▸ What to do:
Copy out each line of the material in which the word "theoremstyle" appears.

/---

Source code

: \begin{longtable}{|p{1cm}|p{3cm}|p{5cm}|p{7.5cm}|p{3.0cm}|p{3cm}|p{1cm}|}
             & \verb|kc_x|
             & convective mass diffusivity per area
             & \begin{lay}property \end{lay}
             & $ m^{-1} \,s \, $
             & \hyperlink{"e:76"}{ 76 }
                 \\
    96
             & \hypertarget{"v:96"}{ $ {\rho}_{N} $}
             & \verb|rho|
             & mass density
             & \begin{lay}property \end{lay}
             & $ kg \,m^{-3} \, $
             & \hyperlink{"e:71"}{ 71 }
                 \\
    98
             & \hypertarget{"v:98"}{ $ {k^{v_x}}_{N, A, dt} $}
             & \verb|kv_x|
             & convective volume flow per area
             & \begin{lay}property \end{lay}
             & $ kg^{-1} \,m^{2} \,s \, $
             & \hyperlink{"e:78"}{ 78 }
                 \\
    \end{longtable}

\---
/---

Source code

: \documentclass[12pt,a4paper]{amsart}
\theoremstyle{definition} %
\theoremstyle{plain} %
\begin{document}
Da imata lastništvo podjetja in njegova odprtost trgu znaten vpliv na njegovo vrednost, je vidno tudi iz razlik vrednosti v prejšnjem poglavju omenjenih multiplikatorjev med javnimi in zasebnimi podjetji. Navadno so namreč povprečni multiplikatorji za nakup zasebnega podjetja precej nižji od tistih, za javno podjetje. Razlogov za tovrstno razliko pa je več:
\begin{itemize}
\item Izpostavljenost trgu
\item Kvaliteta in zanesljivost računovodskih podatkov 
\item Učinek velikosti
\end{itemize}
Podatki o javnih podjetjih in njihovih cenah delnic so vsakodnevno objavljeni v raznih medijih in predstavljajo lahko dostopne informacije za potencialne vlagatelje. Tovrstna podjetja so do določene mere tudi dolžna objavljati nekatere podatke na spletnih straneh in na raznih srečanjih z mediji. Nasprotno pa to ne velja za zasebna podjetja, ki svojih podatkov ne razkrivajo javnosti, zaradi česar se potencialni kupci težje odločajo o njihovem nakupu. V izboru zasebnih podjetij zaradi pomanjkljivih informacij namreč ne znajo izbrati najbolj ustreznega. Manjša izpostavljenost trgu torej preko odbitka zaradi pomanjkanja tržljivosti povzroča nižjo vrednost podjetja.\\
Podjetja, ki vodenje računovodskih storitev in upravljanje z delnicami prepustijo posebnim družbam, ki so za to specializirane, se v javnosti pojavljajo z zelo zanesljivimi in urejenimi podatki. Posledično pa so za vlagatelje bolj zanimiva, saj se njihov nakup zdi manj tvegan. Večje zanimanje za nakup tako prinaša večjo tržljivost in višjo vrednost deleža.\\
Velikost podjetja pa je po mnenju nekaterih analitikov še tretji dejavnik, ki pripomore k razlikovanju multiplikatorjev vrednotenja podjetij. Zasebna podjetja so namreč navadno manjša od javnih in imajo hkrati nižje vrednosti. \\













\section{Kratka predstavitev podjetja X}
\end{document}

\---

▸ Solution to the problem:
\theoremstyle{definition} %
\theoremstyle{plain} %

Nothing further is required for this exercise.